- **About this exercise**
From the records that follow, copy every line that contains the word "IResolvable".
------ Source data
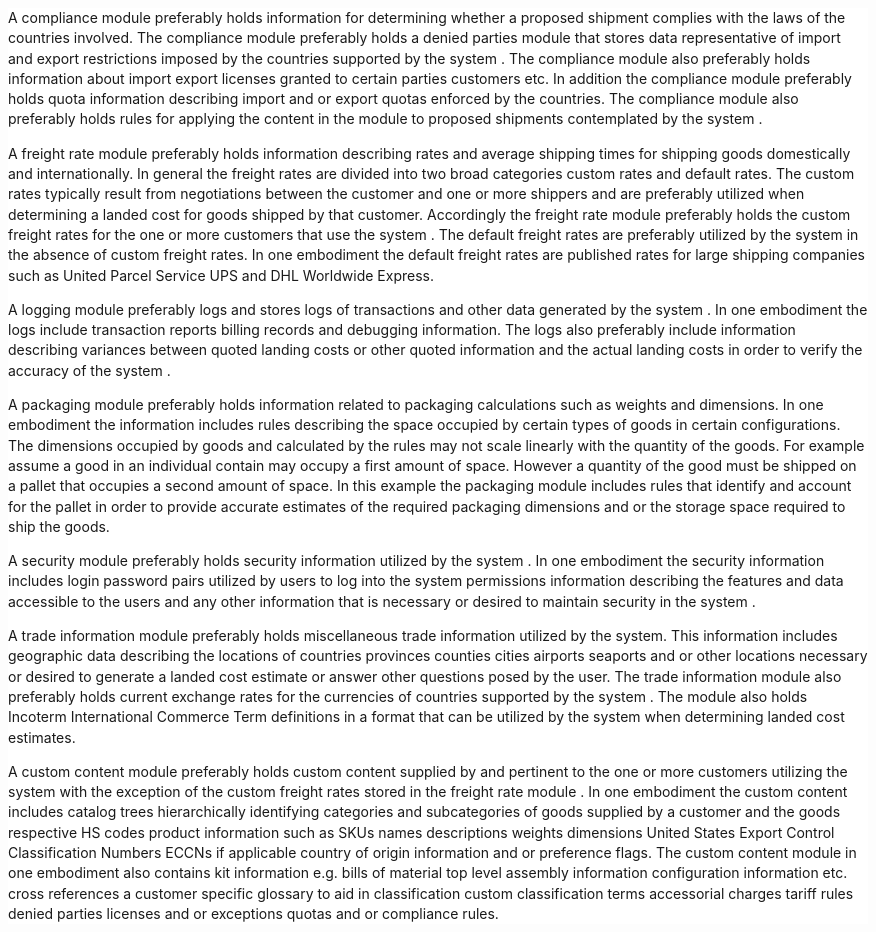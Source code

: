 A compliance module preferably holds information for determining whether a proposed shipment complies with the laws of the countries involved. The compliance module preferably holds a denied parties module that stores data representative of import and export restrictions imposed by the countries supported by the system . The compliance module also preferably holds information about import export licenses granted to certain parties customers etc. In addition the compliance module preferably holds quota information describing import and or export quotas enforced by the countries. The compliance module also preferably holds rules for applying the content in the module to proposed shipments contemplated by the system .

A freight rate module preferably holds information describing rates and average shipping times for shipping goods domestically and internationally. In general the freight rates are divided into two broad categories custom rates and default rates. The custom rates typically result from negotiations between the customer and one or more shippers and are preferably utilized when determining a landed cost for goods shipped by that customer. Accordingly the freight rate module preferably holds the custom freight rates for the one or more customers that use the system . The default freight rates are preferably utilized by the system in the absence of custom freight rates. In one embodiment the default freight rates are published rates for large shipping companies such as United Parcel Service UPS and DHL Worldwide Express.

A logging module preferably logs and stores logs of transactions and other data generated by the system . In one embodiment the logs include transaction reports billing records and debugging information. The logs also preferably include information describing variances between quoted landing costs or other quoted information and the actual landing costs in order to verify the accuracy of the system .

A packaging module preferably holds information related to packaging calculations such as weights and dimensions. In one embodiment the information includes rules describing the space occupied by certain types of goods in certain configurations. The dimensions occupied by goods and calculated by the rules may not scale linearly with the quantity of the goods. For example assume a good in an individual contain may occupy a first amount of space. However a quantity of the good must be shipped on a pallet that occupies a second amount of space. In this example the packaging module includes rules that identify and account for the pallet in order to provide accurate estimates of the required packaging dimensions and or the storage space required to ship the goods.

A security module preferably holds security information utilized by the system . In one embodiment the security information includes login password pairs utilized by users to log into the system permissions information describing the features and data accessible to the users and any other information that is necessary or desired to maintain security in the system .

A trade information module preferably holds miscellaneous trade information utilized by the system. This information includes geographic data describing the locations of countries provinces counties cities airports seaports and or other locations necessary or desired to generate a landed cost estimate or answer other questions posed by the user. The trade information module also preferably holds current exchange rates for the currencies of countries supported by the system . The module also holds Incoterm International Commerce Term definitions in a format that can be utilized by the system when determining landed cost estimates.

A custom content module preferably holds custom content supplied by and pertinent to the one or more customers utilizing the system with the exception of the custom freight rates stored in the freight rate module . In one embodiment the custom content includes catalog trees hierarchically identifying categories and subcategories of goods supplied by a customer and the goods respective HS codes product information such as SKUs names descriptions weights dimensions United States Export Control Classification Numbers ECCNs if applicable country of origin information and or preference flags. The custom content module in one embodiment also contains kit information e.g. bills of material top level assembly information configuration information etc. cross references a customer specific glossary to aid in classification custom classification terms accessorial charges tariff rules denied parties licenses and or exceptions quotas and or compliance rules.
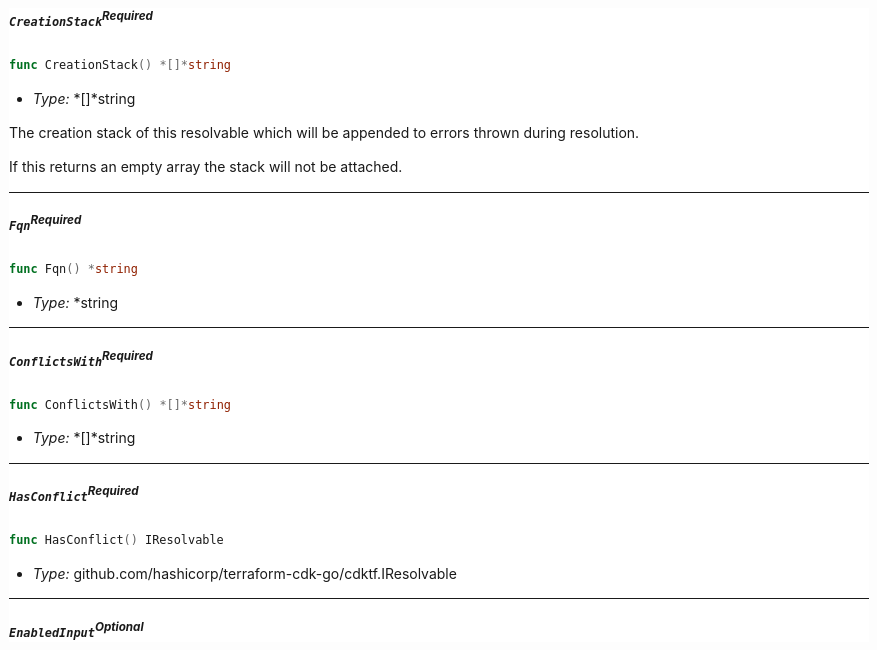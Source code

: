 
##### `CreationStack`<sup>Required</sup> <a name="CreationStack" id="@cdktf/provider-cloudflare.managedTransforms.ManagedTransformsManagedRequestHeadersOutputReference.property.creationStack"></a>

```go
func CreationStack() *[]*string
```

- *Type:* *[]*string

The creation stack of this resolvable which will be appended to errors thrown during resolution.

If this returns an empty array the stack will not be attached.

---

##### `Fqn`<sup>Required</sup> <a name="Fqn" id="@cdktf/provider-cloudflare.managedTransforms.ManagedTransformsManagedRequestHeadersOutputReference.property.fqn"></a>

```go
func Fqn() *string
```

- *Type:* *string

---

##### `ConflictsWith`<sup>Required</sup> <a name="ConflictsWith" id="@cdktf/provider-cloudflare.managedTransforms.ManagedTransformsManagedRequestHeadersOutputReference.property.conflictsWith"></a>

```go
func ConflictsWith() *[]*string
```

- *Type:* *[]*string

---

##### `HasConflict`<sup>Required</sup> <a name="HasConflict" id="@cdktf/provider-cloudflare.managedTransforms.ManagedTransformsManagedRequestHeadersOutputReference.property.hasConflict"></a>

```go
func HasConflict() IResolvable
```

- *Type:* github.com/hashicorp/terraform-cdk-go/cdktf.IResolvable

---

##### `EnabledInput`<sup>Optional</sup> <a name="EnabledInput" id="@cdktf/provider-cloudflare.managedTransforms.ManagedTransformsManagedRequestHeadersOutputReference.property.enabledInput"></a>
------------
- **Answer for this exercise**
func HasConflict() IResolvable
- *Type:* github.com/hashicorp/terraform-cdk-go/cdktf.IResolvable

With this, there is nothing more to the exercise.